One of the many tricky questions for the director of "Macbeth" is whether or not you put the ghost of Banquo on stage.
If your actor is fabulous - and you have an audience that knows the play, which is pretty likely at this point - then you're as well off with not putting Banquo into some quickchange blood and mayhem victim makeup and having the crowd's responses to Macbeth getting freaked out actually register. It's not easy to have their reactions make an impact when a corpse is capering about.
But if you've not quite a stellar "Macbeth" (or one who can most everything except act freaked), or a makeup artist who is exceptional, or your fake blood budget is as high as your cleaning budget, or you'll be doing shows on Hallowe'en, then you really should have the ghost on stage.
LEGO minifigs aren't quite expressive enough in these sorts of shots to make the lack of a ghost work, methinks. If you did up an extensive montage-type layout with lots of closeups and macro shots, then it probably could work.
And, I should noted, we have a messenger here... From the Great Beyond!
The message is simple - consider yo'self haunted.
I should say, Lich forgetting his own messengers ... Uhh ... *dramatic pause*
(I'll post when there's another strip or I can pull myself together again! :D)
"Never shake thy glory locks at me!" What a, in this case, unintentionally hilarious line. More like "Never shake thy glory 'fo at me!" Am I right? Also, lich, I mean ghost clowns are the worst. Tough luck, Banquo.

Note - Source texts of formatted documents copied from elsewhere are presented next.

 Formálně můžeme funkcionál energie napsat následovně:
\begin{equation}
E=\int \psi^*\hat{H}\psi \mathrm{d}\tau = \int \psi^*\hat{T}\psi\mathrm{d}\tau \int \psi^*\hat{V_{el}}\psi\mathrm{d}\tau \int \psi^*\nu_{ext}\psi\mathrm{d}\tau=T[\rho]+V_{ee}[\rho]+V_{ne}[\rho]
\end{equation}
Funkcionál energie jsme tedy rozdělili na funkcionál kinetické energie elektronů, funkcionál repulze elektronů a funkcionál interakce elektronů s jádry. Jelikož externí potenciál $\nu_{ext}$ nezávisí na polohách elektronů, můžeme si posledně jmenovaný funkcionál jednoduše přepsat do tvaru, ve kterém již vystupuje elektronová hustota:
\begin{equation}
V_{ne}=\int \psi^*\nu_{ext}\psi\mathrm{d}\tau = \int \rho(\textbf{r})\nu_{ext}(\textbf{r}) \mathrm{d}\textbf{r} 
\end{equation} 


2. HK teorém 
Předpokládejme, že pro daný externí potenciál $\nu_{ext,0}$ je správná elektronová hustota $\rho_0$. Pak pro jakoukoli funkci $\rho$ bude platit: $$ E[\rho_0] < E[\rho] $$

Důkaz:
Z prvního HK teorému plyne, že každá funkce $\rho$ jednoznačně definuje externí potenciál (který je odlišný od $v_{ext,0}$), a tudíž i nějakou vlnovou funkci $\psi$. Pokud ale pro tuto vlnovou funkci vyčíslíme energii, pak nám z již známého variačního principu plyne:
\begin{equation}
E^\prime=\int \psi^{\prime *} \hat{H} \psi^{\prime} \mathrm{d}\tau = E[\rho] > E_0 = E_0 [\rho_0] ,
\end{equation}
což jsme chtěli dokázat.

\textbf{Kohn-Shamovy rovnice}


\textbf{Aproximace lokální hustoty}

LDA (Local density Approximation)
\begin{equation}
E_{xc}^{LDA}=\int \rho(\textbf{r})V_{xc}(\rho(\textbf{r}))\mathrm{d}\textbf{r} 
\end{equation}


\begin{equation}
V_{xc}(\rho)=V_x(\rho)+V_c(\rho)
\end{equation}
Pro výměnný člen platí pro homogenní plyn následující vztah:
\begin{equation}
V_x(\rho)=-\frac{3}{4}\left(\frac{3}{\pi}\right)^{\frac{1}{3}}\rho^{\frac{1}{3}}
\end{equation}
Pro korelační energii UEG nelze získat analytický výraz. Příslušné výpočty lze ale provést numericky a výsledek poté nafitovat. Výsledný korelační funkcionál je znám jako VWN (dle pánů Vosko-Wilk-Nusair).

That's some fine ghost effect you've got going there.
@Redstorm - I've a joke in mind for the hair. Funny enough, I'd planned to use the red Exo-Force hair but couldn't find it, so I went clown. Once you go clown, you never go back.

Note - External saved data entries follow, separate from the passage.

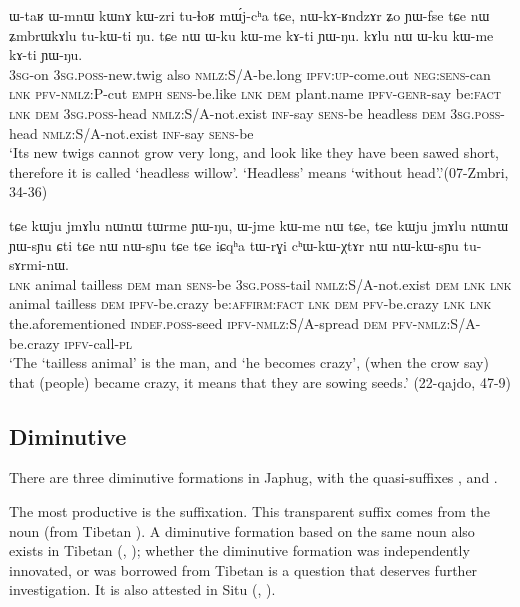 \begin{exe}
\ex \label{ex:kAlu}
\gll ɯ-taʁ ɯ-mnɯ kɯnɤ kɯ-zri tu-ɬoʁ mɯ́j-cʰa tɕe, nɯ-kɤ-ʁndzɤr ʑo ɲɯ-fse tɕe nɯ ʑmbrɯkɤlu tu-kɯ-ti ŋu. tɕe nɯ ɯ-ku kɯ-me kɤ-ti ɲɯ-ŋu.  kɤlu nɯ ɯ-ku kɯ-me kɤ-ti ɲɯ-ŋu.\\
\textsc{3sg}-on \textsc{3sg.poss}-new.twig also \textsc{nmlz}:S/A-be.long \textsc{ipfv}:\textsc{up}-come.out \textsc{neg:sens}-can \textsc{lnk} \textsc{pfv}-\textsc{nmlz}:P-cut \textsc{emph} \textsc{sens}-be.like \textsc{lnk} \textsc{dem} plant.name \textsc{ipfv}-\textsc{genr}-say be:\textsc{fact} \textsc{lnk}  \textsc{dem} \textsc{3sg.poss}-head \textsc{nmlz}:S/A-not.exist \textsc{inf}-say \textsc{sens}-be headless \textsc{dem} \textsc{3sg.poss}-head \textsc{nmlz}:S/A-not.exist \textsc{inf}-say \textsc{sens}-be\\
\glt `Its new twigs cannot grow very long, and look like they have been sawed short, therefore it is called `headless willow'. `Headless' means `without head'.'(07-Zmbri, 34-36)
\end{exe}

\begin{exe}
\ex \label{ex:jmAlu}
\gll tɕe kɯju jmɤlu nɯnɯ tɯrme ɲɯ-ŋu, ɯ-jme kɯ-me nɯ tɕe, tɕe kɯju jmɤlu nɯnɯ ɲɯ-sɲu ɕti tɕe nɯ  nɯ-sɲu tɕe tɕe iɕqʰa tɯ-rɣi cʰɯ-kɯ-χtɤr nɯ nɯ-kɯ-sɲu tu-sɤrmi-nɯ. \\
\textsc{lnk} animal tailless \textsc{dem} man \textsc{sens}-be \textsc{3sg.poss}-tail \textsc{nmlz}:S/A-not.exist \textsc{dem} \textsc{lnk} \textsc{lnk} animal tailless  \textsc{dem} \textsc{ipfv}-be.crazy  be:\textsc{affirm}:\textsc{fact} \textsc{lnk} \textsc{dem} \textsc{pfv}-be.crazy \textsc{lnk} \textsc{lnk} the.aforementioned \textsc{indef.poss}-seed \textsc{ipfv}-\textsc{nmlz}:S/A-spread \textsc{dem} \textsc{pfv}-\textsc{nmlz}:S/A-be.crazy \textsc{ipfv}-call-\textsc{pl} \\
\glt `The `tailless animal' is the man, and `he becomes crazy', (when the crow say) that (people) became crazy, it means that they are sowing seeds.' (22-qajdo, 47-9)
\end{exe}

\subsection{Diminutive} \label{sec:diminutive}
There are three diminutive formations in Japhug, with the quasi-suffixes ,  and .

The most productive is the  suffixation. This transparent suffix comes from the noun  (from Tibetan ). A diminutive formation based on the same noun also exists in Tibetan (\citealt{uray52diminutive},  \citealt[627]{hill14derivational}); whether the diminutive formation was independently innovated, or was borrowed from Tibetan is a question that deserves further investigation. It is also attested in Situ (\citealt{zhang16bragdbar}, \citealt[151]{lai17khroskyabs}).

And "glory locks" is a funny misreading. If I were to have an all "Barbershop" version of Mackers, that'd be the one I'd go with!
@Brickvoid - I hope you recover your cranium soon. Maybe a joke or two will help?

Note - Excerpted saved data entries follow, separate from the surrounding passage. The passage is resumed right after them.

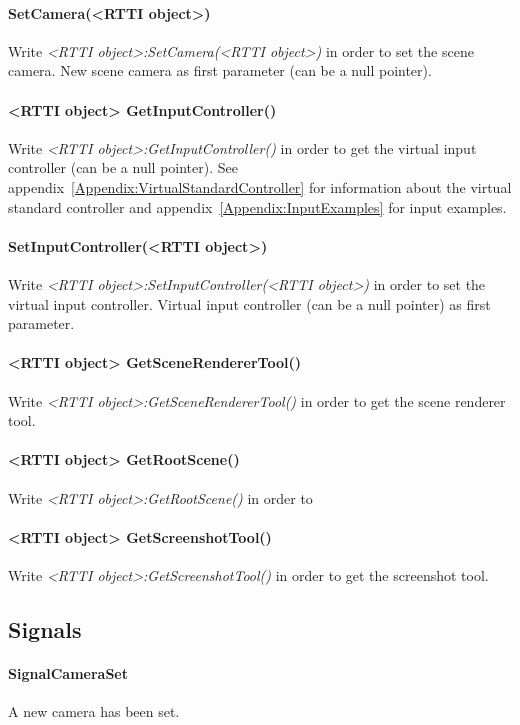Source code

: \paragraph{SetCamera(<RTTI object>)}
Write \emph{<RTTI object>:SetCamera(<RTTI object>)} in order to set the scene camera. New scene camera as first parameter (can be a null pointer).

\paragraph{<RTTI object> GetInputController()}
Write \emph{<RTTI object>:GetInputController()} in order to get the virtual input controller (can be a null pointer). See appendix~\ref{Appendix:VirtualStandardController} for information about the virtual standard controller and appendix~\ref{Appendix:InputExamples} for input examples.

\paragraph{SetInputController(<RTTI object>)}
Write \emph{<RTTI object>:SetInputController(<RTTI object>)} in order to set the virtual input controller. Virtual input controller (can be a null pointer) as first parameter.

\paragraph{<RTTI object> GetSceneRendererTool()}
Write \emph{<RTTI object>:GetSceneRendererTool()} in order to get the scene renderer tool.

\paragraph{<RTTI object> GetRootScene()}
Write \emph{<RTTI object>:GetRootScene()} in order to 

\paragraph{<RTTI object> GetScreenshotTool()}
Write \emph{<RTTI object>:GetScreenshotTool()} in order to get the screenshot tool.


\subsection{Signals}

\paragraph{SignalCameraSet}
A new camera has been set.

@BOTD - Thank ye, kind sir. Not even sure I can recall all the effects offhand - I think I copied the figure, went gaussian on it (and some sort of shiny effect?) and then pasted over the copy which I made half-opaque and then his "oilify" to make it look kinda daubed. It took _way_ too long for the effect, but I'm still pleased by the effect.
...and now that I look at it again, I kinda wish I'd done it for all frames rather than just as he "materialized" to Macbeth's eyes. Ah, well.